How to structure Sidekiq charts for splitting queues

While working on #38 (closed) and creating the container, the question of how to structure the charts got a bit complicated. How exactly will we structure the chart in order to be able to handle the splitting of the queues into groups, but not have them exhaust resources in a single Pod on a single Node of a K8S cluster? If we have all instances as Containers in a single Deployment, how will that handle scaling? Incrementing Replicas will result in more Pods being allocated, hopefully on different Nodes.
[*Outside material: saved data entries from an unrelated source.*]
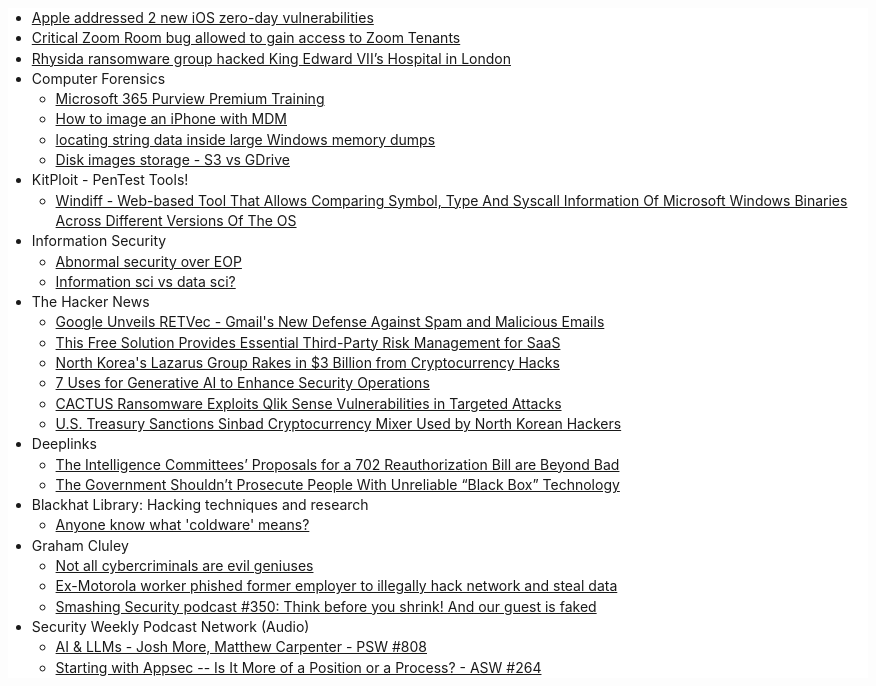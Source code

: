   - [Apple addressed 2 new iOS zero-day vulnerabilities](https://securityaffairs.com/155026/security/apple-emergency-security-updates-2-zero-day.html)
  - [Critical Zoom Room bug allowed to gain access to Zoom Tenants](https://securityaffairs.com/155011/hacking/critical-zoom-room-bug.html)
  - [Rhysida ransomware group hacked King Edward VII’s Hospital in London](https://securityaffairs.com/154999/cyber-crime/rhysida-ransomware-king-edward-viis-hospital.html)
- Computer Forensics
  - [Microsoft 365 Purview Premium Training](https://www.reddit.com/r/computerforensics/comments/187tv7x/microsoft_365_purview_premium_training/)
  - [How to image an iPhone with MDM](https://www.reddit.com/r/computerforensics/comments/187ugc4/how_to_image_an_iphone_with_mdm/)
  - [locating string data inside large Windows memory dumps](https://www.reddit.com/r/computerforensics/comments/187gtxl/locating_string_data_inside_large_windows_memory/)
  - [Disk images storage - S3 vs GDrive](https://www.reddit.com/r/computerforensics/comments/187fw9x/disk_images_storage_s3_vs_gdrive/)
- KitPloit - PenTest Tools!
  - [Windiff - Web-based Tool That Allows Comparing Symbol, Type And Syscall Information Of Microsoft Windows Binaries Across Different Versions Of The OS](http://www.kitploit.com/2023/11/windiff-web-based-tool-that-allows.html)
- Information Security
  - [Abnormal security over EOP](https://www.reddit.com/r/Information_Security/comments/187hda4/abnormal_security_over_eop/)
  - [Information sci vs data sci?](https://www.reddit.com/r/Information_Security/comments/1877kpb/information_sci_vs_data_sci/)
- The Hacker News
  - [Google Unveils RETVec - Gmail's New Defense Against Spam and Malicious Emails](https://thehackernews.com/2023/11/google-unveils-retvec-gmails-new.html)
  - [This Free Solution Provides Essential Third-Party Risk Management for SaaS](https://thehackernews.com/2023/11/this-free-solution-provides-essential.html)
  - [North Korea's Lazarus Group Rakes in $3 Billion from Cryptocurrency Hacks](https://thehackernews.com/2023/11/north-koreas-lazarus-group-rakes-in-3.html)
  - [7 Uses for Generative AI to Enhance Security Operations](https://thehackernews.com/2023/11/7-uses-for-generative-ai-to-enhance.html)
  - [CACTUS Ransomware Exploits Qlik Sense Vulnerabilities in Targeted Attacks](https://thehackernews.com/2023/11/cactus-ransomware-exploits-qlik-sense.html)
  - [U.S. Treasury Sanctions Sinbad Cryptocurrency Mixer Used by North Korean Hackers](https://thehackernews.com/2023/11/us-treasury-sanctions-sinbad.html)
- Deeplinks
  - [The Intelligence Committees’ Proposals for a 702 Reauthorization Bill are Beyond Bad](https://www.eff.org/deeplinks/2023/11/intelligence-committees-proposals-702-reauthorization-bill-are-beyond-bad)
  - [The Government Shouldn’t Prosecute People With Unreliable “Black Box” Technology](https://www.eff.org/deeplinks/2023/11/government-shouldnt-prosecute-people-unreliable-black-box-technology)
- Blackhat Library: Hacking techniques and research
  - [Anyone know what 'coldware' means?](https://www.reddit.com/r/blackhat/comments/1874ify/anyone_know_what_coldware_means/)
- Graham Cluley
  - [Not all cybercriminals are evil geniuses](https://grahamcluley.com/not-all-cybercriminals-are-evil-geniuses/)
  - [Ex-Motorola worker phished former employer to illegally hack network and steal data](https://www.tripwire.com/state-of-security/ex-motorola-worker-phished-former-employer-illegally-hack-network-and-steal-data)
  - [Smashing Security podcast #350: Think before you shrink! And our guest is faked](https://grahamcluley.com/smashing-security-podcast-350/)
- Security Weekly Podcast Network (Audio)
  - [AI & LLMs - Josh More, Matthew Carpenter - PSW #808](http://podcast.securityweekly.com/ai-llms-josh-more-matthew-carpenter-psw-808)
  - [Starting with Appsec -- Is It More of a Position or a Process? - ASW #264](http://podcast.securityweekly.com/starting-with-appsec-is-it-more-of-a-position-or-a-process-asw-264)
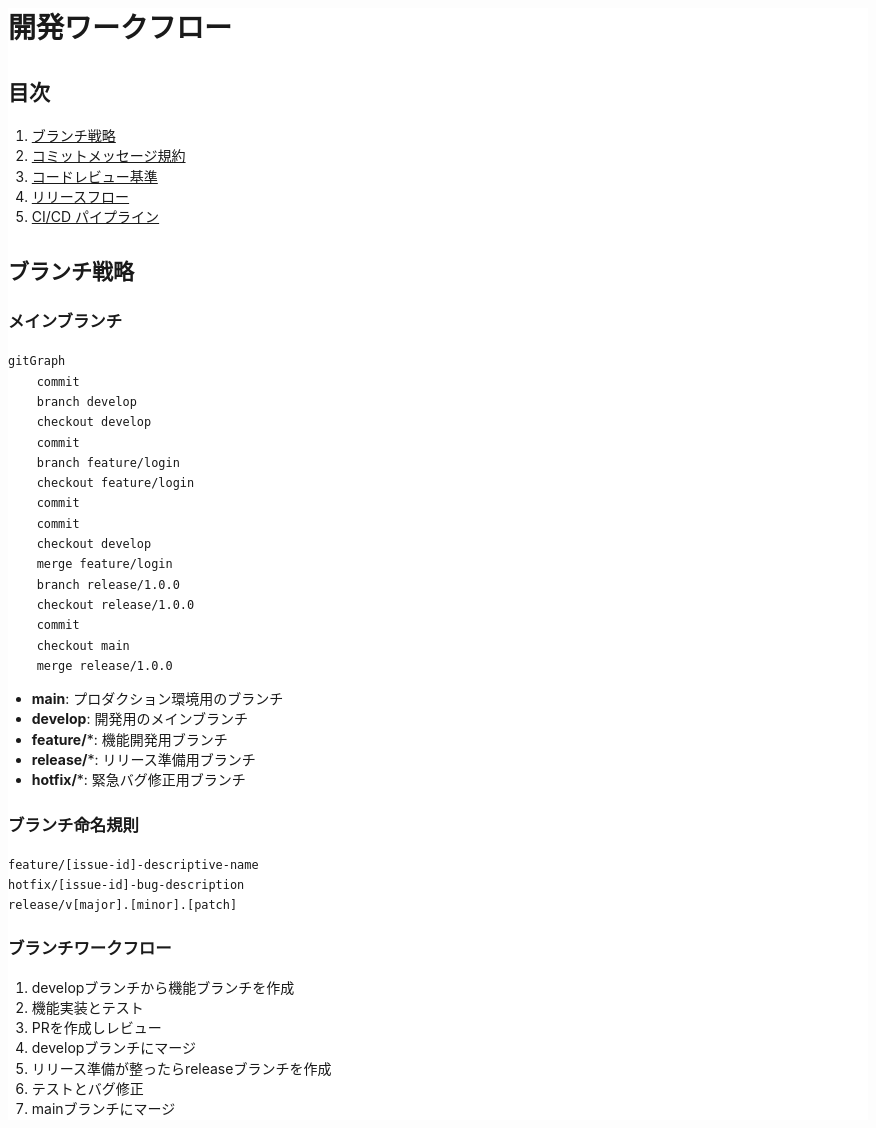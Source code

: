 # 開発ワークフロー

## 目次

1. [ブランチ戦略](#ブランチ戦略)
2. [コミットメッセージ規約](#コミットメッセージ規約)
3. [コードレビュー基準](#コードレビュー基準)
4. [リリースフロー](#リリースフロー)
5. [CI/CD パイプライン](#cicd-パイプライン)

## ブランチ戦略

### メインブランチ

```mermaid
gitGraph
    commit
    branch develop
    checkout develop
    commit
    branch feature/login
    checkout feature/login
    commit
    commit
    checkout develop
    merge feature/login
    branch release/1.0.0
    checkout release/1.0.0
    commit
    checkout main
    merge release/1.0.0
```

- **main**: プロダクション環境用のブランチ
- **develop**: 開発用のメインブランチ
- **feature/***: 機能開発用ブランチ
- **release/***: リリース準備用ブランチ
- **hotfix/***: 緊急バグ修正用ブランチ

### ブランチ命名規則

```
feature/[issue-id]-descriptive-name
hotfix/[issue-id]-bug-description
release/v[major].[minor].[patch]
```

### ブランチワークフロー

1. developブランチから機能ブランチを作成
2. 機能実装とテスト
3. PRを作成しレビュー
4. developブランチにマージ
5. リリース準備が整ったらreleaseブランチを作成
6. テストとバグ修正
7. mainブランチにマージ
The question comes down to if it makes sense to split the queues into separate Deployments so that we can scale the workers on a specific set of queues, and not all workers.

Resources

GitLab has 59 queues, spread across increasing levels, where higher values are of higher precedence (1,2,3,5). How should we break these down, based upon the experiences from the our production deployment on GitLab.com? Are any of these jobs more resource intensive than others on CPU, memory, etc?

Lastly, the documentation for Sidekiq configuration states:

I don't recommend having more than a handful of queues. Lots of queues makes for a more complex system and Sidekiq Pro cannot reliably handle multiple queues without polling. M Sidekiq Pro processes polling N queues means O(M*N) operations per second slamming Redis.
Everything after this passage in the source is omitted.